Why your team thinks pipelines are scary (and how to fix it)

Pipelines can be scary. Why is that? Well, they are central to many CI/CD development workflows. They are the window to pushing code into production.

Once they break or start having issues, the entire development team has to stop and fix it.

However, there are some reasons ‌a pipeline might break more often than it should, or why it incurs more technical debt than other parts of the project:

Central to many parts of the development pipeline, so it’s high risk if you break it.
Pipelines might be written in Bash, a scripting language that many developers might be unfamiliar with or don’t use in their day-to-day. Or they could use YAML files.
Consequently, developers probably don’t have IDE syntax checking or other development tools used to test the scripts before committing them. They might not know of some Bash debuggers or Bash linters available. They might not have the CI image cloned locally to test the scripts. If they work with GitHub pipelines, they might not use the JSON schema to validate the YAML files before committing them.
This means that scripts could be run via trial-and-error, using the CI pipeline to run and validate the scripts.
This can be very frustrating and slow because there is a long turnaround time between commits. Pipelines have to clone and run all the code which takes on the order of minutes. When developing locally, it can take a few seconds or milliseconds to build code.
It’s difficult to debug remotely, as you normally don’t have a debugger with Bash scripts. While you can use set -x to show what the commands are taking in as arguments, it doesn’t show the whole picture. Debugging tools like CPU usage (which can be helpful for diagnosing hangs) might not be available.
Developers then turn to Google or Stack Overflow, where they might get conflicting solutions or many upvoted comments describing the caveats for some solutions. They might be confused about what POSIX means and whether they need POSIX compatibility. Sometimes the commenters don’t understand Bash and criticize the answer for not working when in fact the commands work as intended.
This means developers could choose other less popular solutions that have different side-effects. While they might not work as well, they might be more clearly written and so don’t have as much criticism. Or, they could be less popular and since many people haven’t used those commands, then there will be less criticism as a side-effect.
Sometimes the commands might not work for the edge cases that the developer’s solution needs. The developer may choose the question because it’s close enough to what they’re looking for.
The commands may only work on certain versions of Bash, or require commands from different operating systems. This might not be clear in the answer. This means that a command might not work and might be ambiguous ‌why.

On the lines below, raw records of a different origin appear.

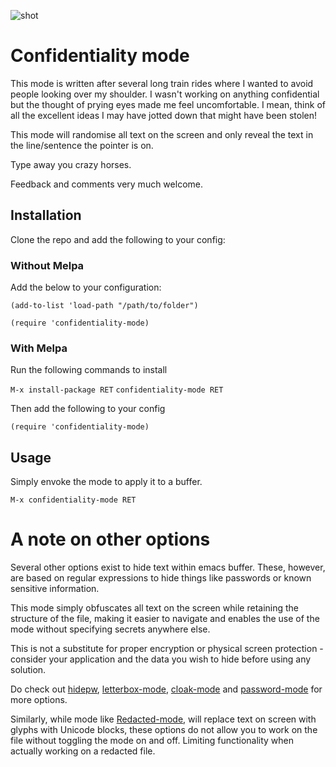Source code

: ![shot](./conf-mode.jpg)

# Confidentiality mode

 This mode is written after several long train rides where I wanted to avoid people looking over my shoulder. I wasn't working on anything confidential but the thought of prying eyes made me feel uncomfortable. I mean, think of all the excellent ideas I may have jotted down that might have been stolen!

 This mode will randomise all text on the screen and only reveal the text in the line/sentence the pointer is on.

 Type away you crazy horses.

 Feedback and comments very much welcome.

## Installation

Clone the repo and add the following to your config:

### Without Melpa
Add the below to your configuration:

`(add-to-list 'load-path "/path/to/folder")`


`(require 'confidentiality-mode)`

### With Melpa
Run the following commands to install

`M-x install-package RET`
`confidentiality-mode RET`

Then add the following to your config

```elisp
(require 'confidentiality-mode)
```


## Usage

Simply envoke the mode to apply it to a buffer.

`M-x confidentiality-mode RET`

# A note on other options

Several other options exist to hide text within emacs buffer. These, however, are based on regular expressions to hide things like passwords or known sensitive information. 

This mode simply obfuscates all text on the screen while retaining the structure of the file, making it easier to navigate and enables the use of the mode without specifying secrets anywhere else. 

This is not a substitute for proper encryption or physical screen protection - consider your application and the data you wish to hide before using any solution.

Do check out [hidepw](https://melpa.org/#/hidepw), [letterbox-mode]( https://melpa.org/#/letterbox-mode), [cloak-mode](https://melpa.org/#/cloak-mode) and [password-mode](https://melpa.org/#/password-mode) for more options.

Similarly, while mode like [Redacted-mode](https://github.com/bkaestner/redacted.el), will replace text on screen with glyphs with Unicode blocks, these options do not allow you to work on the file without toggling the mode on and off. Limiting functionality when actually working on a redacted file.
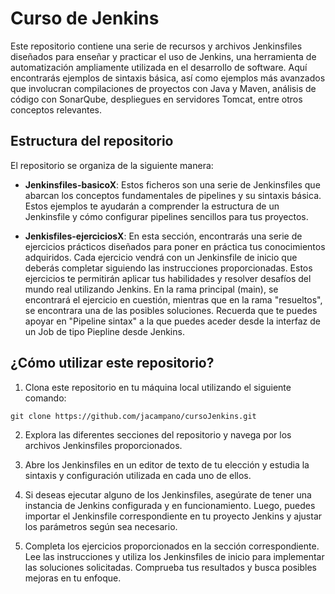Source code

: # Curso de Jenkins

Este repositorio contiene una serie de recursos y archivos Jenkinsfiles diseñados para enseñar y practicar el uso de Jenkins, una herramienta de automatización ampliamente utilizada en el desarrollo de software. Aquí encontrarás ejemplos de sintaxis básica, así como ejemplos más avanzados que involucran compilaciones de proyectos con Java y Maven, análisis de código con SonarQube, despliegues en servidores Tomcat, entre otros conceptos relevantes.

## Estructura del repositorio

El repositorio se organiza de la siguiente manera:

- **Jenkinsfiles-basicoX**: Estos ficheros son una serie de Jenkinsfiles que abarcan los conceptos fundamentales de pipelines y su sintaxis básica. Estos ejemplos te ayudarán a comprender la estructura de un Jenkinsfile y cómo configurar pipelines sencillos para tus proyectos.

- **Jenkisfiles-ejerciciosX**: En esta sección, encontrarás una serie de ejercicios prácticos diseñados para poner en práctica tus conocimientos adquiridos. Cada ejercicio vendrá con un Jenkinsfile de inicio que deberás completar siguiendo las instrucciones proporcionadas. Estos ejercicios te permitirán aplicar tus habilidades y resolver desafíos del mundo real utilizando Jenkins. En la rama principal (main), se encontrará el ejercicio en cuestión, mientras que en la rama "resueltos", se encontrara una de las posibles soluciones. Recuerda que te puedes apoyar en "Pipeline sintax" a la que puedes aceder desde la interfaz de un Job de tipo Piepline desde Jenkins.

## ¿Cómo utilizar este repositorio?

1. Clona este repositorio en tu máquina local utilizando el siguiente comando:
```console
git clone https://github.com/jacampano/cursoJenkins.git
```
2. Explora las diferentes secciones del repositorio y navega por los archivos Jenkinsfiles proporcionados.

3. Abre los Jenkinsfiles en un editor de texto de tu elección y estudia la sintaxis y configuración utilizada en cada uno de ellos. 

4. Si deseas ejecutar alguno de los Jenkinsfiles, asegúrate de tener una instancia de Jenkins configurada y en funcionamiento. Luego, puedes importar el Jenkinsfile correspondiente en tu proyecto Jenkins y ajustar los parámetros según sea necesario.

5. Completa los ejercicios proporcionados en la sección correspondiente. Lee las instrucciones y utiliza los Jenkinsfiles de inicio para implementar las soluciones solicitadas. Comprueba tus resultados y busca posibles mejoras en tu enfoque.





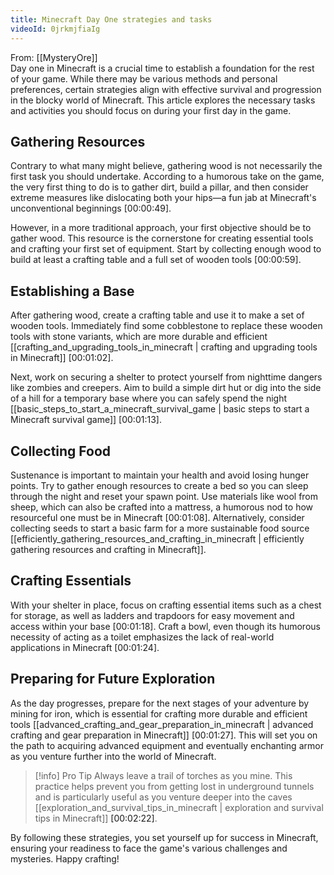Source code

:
 ```yaml
---
title: Minecraft Day One strategies and tasks
videoId: 0jrkmjfiaIg
---
```


From: [[MysteryOre]] <br/> 
Day one in Minecraft is a crucial time to establish a foundation for the rest of your game. While there may be various methods and personal preferences, certain strategies align with effective survival and progression in the blocky world of Minecraft. This article explores the necessary tasks and activities you should focus on during your first day in the game.

## Gathering Resources

Contrary to what many might believe, gathering wood is not necessarily the first task you should undertake. According to a humorous take on the game, the very first thing to do is to gather dirt, build a pillar, and then consider extreme measures like dislocating both your hips—a fun jab at Minecraft's unconventional beginnings <a class="yt-timestamp" data-t="00:00:49">[00:00:49]</a>.

However, in a more traditional approach, your first objective should be to gather wood. This resource is the cornerstone for creating essential tools and crafting your first set of equipment. Start by collecting enough wood to build at least a crafting table and a full set of wooden tools <a class="yt-timestamp" data-t="00:00:59">[00:00:59]</a>.

## Establishing a Base

After gathering wood, create a crafting table and use it to make a set of wooden tools. Immediately find some cobblestone to replace these wooden tools with stone variants, which are more durable and efficient [[crafting_and_upgrading_tools_in_minecraft | crafting and upgrading tools in Minecraft]] <a class="yt-timestamp" data-t="00:01:02">[00:01:02]</a>.

Next, work on securing a shelter to protect yourself from nighttime dangers like zombies and creepers. Aim to build a simple dirt hut or dig into the side of a hill for a temporary base where you can safely spend the night [[basic_steps_to_start_a_minecraft_survival_game | basic steps to start a Minecraft survival game]] <a class="yt-timestamp" data-t="00:01:13">[00:01:13]</a>.

## Collecting Food

Sustenance is important to maintain your health and avoid losing hunger points. Try to gather enough resources to create a bed so you can sleep through the night and reset your spawn point. Use materials like wool from sheep, which can also be crafted into a mattress, a humorous nod to how resourceful one must be in Minecraft <a class="yt-timestamp" data-t="00:01:08">[00:01:08]</a>. Alternatively, consider collecting seeds to start a basic farm for a more sustainable food source [[efficiently_gathering_resources_and_crafting_in_minecraft | efficiently gathering resources and crafting in Minecraft]].

## Crafting Essentials

With your shelter in place, focus on crafting essential items such as a chest for storage, as well as ladders and trapdoors for easy movement and access within your base <a class="yt-timestamp" data-t="00:01:18">[00:01:18]</a>. Craft a bowl, even though its humorous necessity of acting as a toilet emphasizes the lack of real-world applications in Minecraft <a class="yt-timestamp" data-t="00:01:24">[00:01:24]</a>.

## Preparing for Future Exploration

As the day progresses, prepare for the next stages of your adventure by mining for iron, which is essential for crafting more durable and efficient tools [[advanced_crafting_and_gear_preparation_in_minecraft | advanced crafting and gear preparation in Minecraft]] <a class="yt-timestamp" data-t="00:01:27">[00:01:27]</a>. This will set you on the path to acquiring advanced equipment and eventually enchanting armor as you venture further into the world of Minecraft.

> [!info] Pro Tip
> Always leave a trail of torches as you mine. This practice helps prevent you from getting lost in underground tunnels and is particularly useful as you venture deeper into the caves [[exploration_and_survival_tips_in_minecraft | exploration and survival tips in Minecraft]] <a class="yt-timestamp" data-t="00:02:22">[00:02:22]</a>.

By following these strategies, you set yourself up for success in Minecraft, ensuring your readiness to face the game's various challenges and mysteries. Happy crafting!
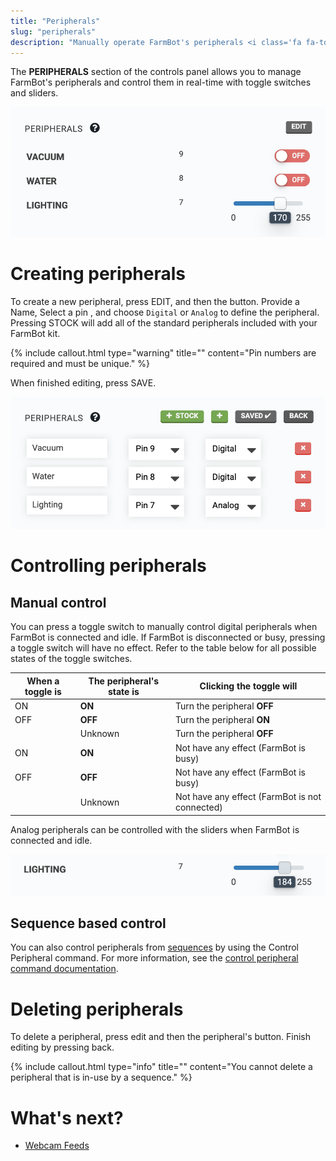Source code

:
 ```yaml
---
title: "Peripherals"
slug: "peripherals"
description: "Manually operate FarmBot's peripherals <i class='fa fa-toggle-on'></i>\n[Open this panel in the app](https://my.farm.bot/app/designer/controls)"
---
```


The **PERIPHERALS** section of the controls panel allows you to manage FarmBot's peripherals and control them in real-time with toggle switches and sliders.

![peripherals list](_images/peripherals_list.png)

# Creating peripherals

To create a new peripheral, press <span class="fb-button fb-gray">EDIT</span>, and then the <span class="fb-button fb-green"><i class='fa fa-plus'></i></span> button. Provide a <span class="fb-input">Name</span>, <span class="fb-input fb-dropdown">Select a pin <i class='fa fa-caret-down'></i></span>, and choose `Digital` or `Analog` to define the peripheral. Pressing <span class="fb-button fb-green"><i class='fa fa-plus'></i> STOCK</span> will add all of the standard peripherals included with your FarmBot kit.

{%
include callout.html
type="warning"
title=""
content="Pin numbers are required and must be unique."
%}

When finished editing, press <span class="fb-button fb-green">SAVE</span>.

![edit peripherals](_images/edit_peripherals.png)

# Controlling peripherals

## Manual control

You can press a toggle switch to manually control digital peripherals when FarmBot is connected and idle. If FarmBot is disconnected or busy, pressing a toggle switch will have no effect. Refer to the table below for all possible states of the toggle switches.

|When a toggle is                                                  |The peripheral's state is     |Clicking the toggle will      |
|------------------------------------------------------------------|------------------------------|------------------------------|
|<span class="fb-peripheral-on">ON</span>                          |**ON** |Turn the peripheral **OFF**
|<span class="fb-peripheral-off">OFF</span>                        |**OFF**|Turn the peripheral **ON**
|<span class="fb-peripheral-unknown"></span>                       |Unknown|Turn the peripheral **OFF**
|<span class="fb-peripheral-on fb-peripheral-disabled">ON</span>   |**ON** |Not have any effect (FarmBot is busy)
|<span class="fb-peripheral-off fb-peripheral-disabled">OFF</span> |**OFF**|Not have any effect (FarmBot is busy)
|<span class="fb-peripheral-unknown fb-peripheral-disabled"></span>|Unknown|Not have any effect (FarmBot is not connected)

Analog peripherals can be controlled with the sliders when FarmBot is connected and idle.

![analog peripheral control](_images/analog_peripheral_control.png)

## Sequence based control

You can also control peripherals from [sequences](../sequences.md) by using the <span class="fb-step fb-write-pin">Control Peripheral</span> command. For more information, see the [control peripheral command documentation](../sequences/sequence-commands/peripherals-and-sensors.md#control-peripheral).

# Deleting peripherals

To delete a peripheral, press <span class="fb-button fb-gray">edit</span> and then the peripheral's <span class="fb-button fb-red"><i class='fa fa-times'></i></span> button. Finish editing by pressing <span class="fb-button fb-gray">back</span>.

{%
include callout.html
type="info"
title=""
content="You cannot delete a peripheral that is in-use by a sequence."
%}


# What's next?

 * [Webcam Feeds](webcam-feeds.md)
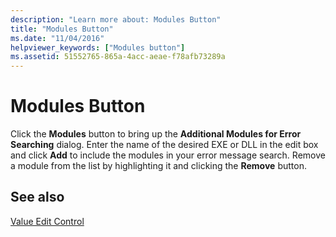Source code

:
 ```yaml
---
description: "Learn more about: Modules Button"
title: "Modules Button"
ms.date: "11/04/2016"
helpviewer_keywords: ["Modules button"]
ms.assetid: 51552765-865a-4acc-aeae-f78afb73289a
---
```

# Modules Button

Click the **Modules** button to bring up the **Additional Modules for Error Searching** dialog. Enter the name of the desired EXE or DLL in the edit box and click **Add** to include the modules in your error message search. Remove a module from the list by highlighting it and clicking the **Remove** button.

## See also

[Value Edit Control](value-edit-control.md)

It might be because of the syntax or because the command wasn’t the right one for the job, or the command isn’t installed or is not in their $PATH variable.
If developers do their day-to-day work in a procedural language with exceptions, they might be confused with Bash scripts. Normally, if a line fails, then the program aborts. Bash is different, as by default, it keeps executing if one line fails. If the line doesn’t print an error message, then it could be confusing ‌why it was skipped.
This creates a continually stressful environment which entices developers to get the job done as soon as possible. Stress isn’t great for long-term decision making. This also reinforces negative experiences.

This leads to:

Trying to fix the mistakes by following highly touted Bash best practices when not considering the side-effects or how the flags change the language’s behavior.
This means that when using others’ code, which does indeed work on their machine, it might not work in their script because of the flags added which change Bash’s behavior.
This can lead to code debt and not-touching-it-if-it-doesn’t-need-to-be-fixed mentality. Code is just maintained and not refactored out of fear of breaking something.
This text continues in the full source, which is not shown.